▸ **EXERCISE**
What is the number of lines in the data holding the word "label"? Give that number by itself.

[Stored records]
▶

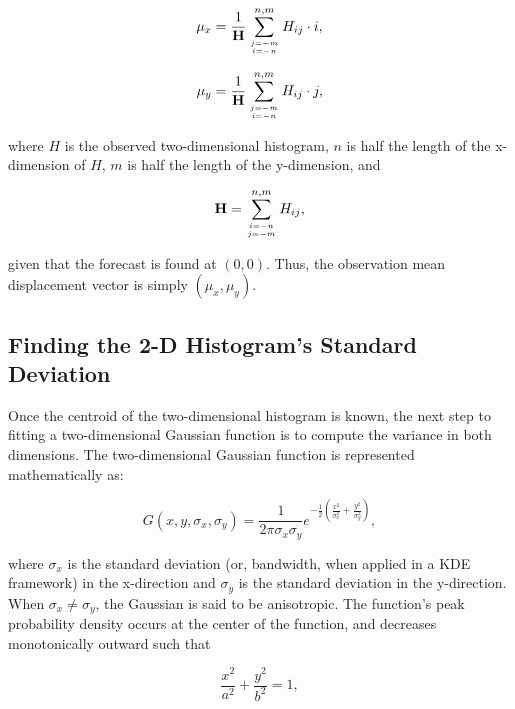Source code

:     \begin{equation}
        \label{mux}
        \mu_x = \frac{1}{\mathbf{H}} \sum\limits_{j=-m \atop i=-n}^{n,m}H_{ij} \cdot i,
    \end{equation}

    \begin{equation}
        \label{muy}
        \mu_y = \frac{1}{\mathbf{H}} \sum\limits_{j=-m \atop i=-n}^{n,m}H_{ij} \cdot j,
    \end{equation}

\noindent where $H$ is the observed two-dimensional histogram, $n$ is half the length of the x-dimension of $H$, $m$ is half the length of the y-dimension, and

    \begin{equation}
        \mathbf{H} = \sum\limits_{i=-n \atop j=-m}^{n,m} H_{ij},
    \end{equation}

\noindent given that the forecast is found at $(0, 0)$. Thus, the observation mean displacement vector is simply $(\mu_x, \mu_y)$.




\subsection{Finding the 2-D Histogram's Standard Deviation}
\label{std}

Once the centroid of the two-dimensional histogram is known, the next step to fitting a two-dimensional Gaussian function is to compute the variance in both dimensions. The two-dimensional Gaussian function is represented mathematically as:

    \begin{equation}
        \label{2DGauss}
        G(x, y, \sigma_x, \sigma_y) = \frac{1}{2 \pi \sigma_x \sigma_y} e^{- \frac{1}{2} \left( \frac{x^2}{\sigma_x^2} + \frac{y^2}{\sigma_y^2} \right)},
    \end{equation}

\noindent where $\sigma_x$ is the standard deviation (or, bandwidth, when applied in a KDE framework) in the x-direction and $\sigma_y$ is the standard deviation in the y-direction. When $\sigma_x \neq \sigma_y$, the Gaussian is said to be anisotropic. The function's peak probability density occurs at the center of the function, and decreases monotonically outward such that

    \begin{equation}
        \label{ellipse}
        \frac{x^2}{a^2} + \frac{y^2}{b^2} = 1,
    \end{equation}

◀

▸ **REPLY TO THE TASK**
5